For some reason your account will not receive Private Messages.

So... here are my suggestions on monthly rentals in Jalcomulco.

It is easy to rent a place by the month unfurnished. Possibly an unfurnished place will come with a bed. Most places are between $1000 and $1500 pesos/month. this would be with running water (probably cold) and a kitchen area with no appliances. 

Places like these work great for my staff who just need a place to sleep, eat out in town, and shower during the day when it is hot. 

Many places would be OK for cats... some with private courtyards... some without.

I can connect you with people that can help you find places in this category.

As I mentioned our house may be available for rent. We have never rented it before... but as we are not there at this time I think it makes sense to give it a try. 

It is arguably the (or on of the) nicest places in town. It has:

Hot Shower
Wireless Internet
full fridge and stove
Full kitchen set up... pots, plates, cutlery
tastefully furnished
a closed in garden and terrace as an indoor/outdoor living.

A cleaning lady 


I LOVE living there... and wish I were there all the time.

You re welcome to take a look at it while in Jalcomulco... just let me know.

The cost would be $600 usd/month... which may not be in your budget... hence the suggestion of helping you to find something more affordable.

You will LOVE JAacomulco... it is truly wonderful. I hope to make it my full time residence someday.

Jim


----------



## Gayla (Dec 31, 2012)

*rental*

Hi, thanks for the info. Your houses sound great, but you're right, $600 USD is too much for me. We pay 4000 pesos for a nice 2 bedroom plus casita in San Miguel (including appliances) and I would like to pay less if possible. We are three people and each need our separate sleeping/work rooms. An unfurnished place could work, but I would love to find an at least minimally furnished place so I don't have to transport beds and tables from San Miguel, or sell them here and replace there at a loss. 

Are there any places in town to get a hot shower from time to time? I guess we could set up a solar shower.

Is eating out in town affordable? How much would a shrimp quesadilla run, for instance?

My main concern is internet. You have wi-fi -- is it easy to get? Reliable-ish? Affordable?

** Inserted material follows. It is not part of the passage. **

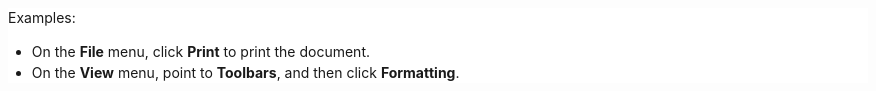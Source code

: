 Examples:

-   On the **File** menu, click **Print** to print the document.
-   On the **View** menu, point to **Toolbars**, and then click **Formatting**.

Yes, please put me in touch with people who could help find places to rent. If all goes according to plan, I'll be there Saturday night or Sunday.

Looking forward to it. Thanks again for your kind help.

Gayla


----------



## jorocho (Aug 28, 2010)

Hi Gayla,

My email is [email protected] .

Send me an email and I will connect you with some friends that can help you in your search.

Eating out in Jalcomulco is affordable. There is not a huge variance in the offerings of local restaurants. Shrimp Quesadilla probably about $50 pesos with some trimmings.

There are alot of public internet cafes in town. It is easy to make an arrangement to pay monthly to use a cafe signal... probably $150p per month.

Depending on where you are in town... there is cell service... so a Llave Maya or Data Card may work. It is hard, expensive and timely to get a phone line installed... but if the place you rent has a phone line it shouldnt take much to get a router up and working.

For help finding a place and to give you a good orientation of town go see Gabi and Mario at La Pizzaria /Jalco Expediciones. The speak English (if that is a help) and may know of places to rent. Mario's mom has a few houses in town. 

I will send Gabi an email to let her know you may pop by.

I have lived in Jalcomulco for over 18 winters... and know most people in town... say hello on my behalf!

j


----------



## mickisue1 (Mar 10, 2012)

jorocho said:


> Hi Gayla,
> 
> For some reason your account will not receive Private Messages.
> 
> ...


You mention renting by the month. What is the cost for renting a similar situation if rented by the 6 month or year span?


----------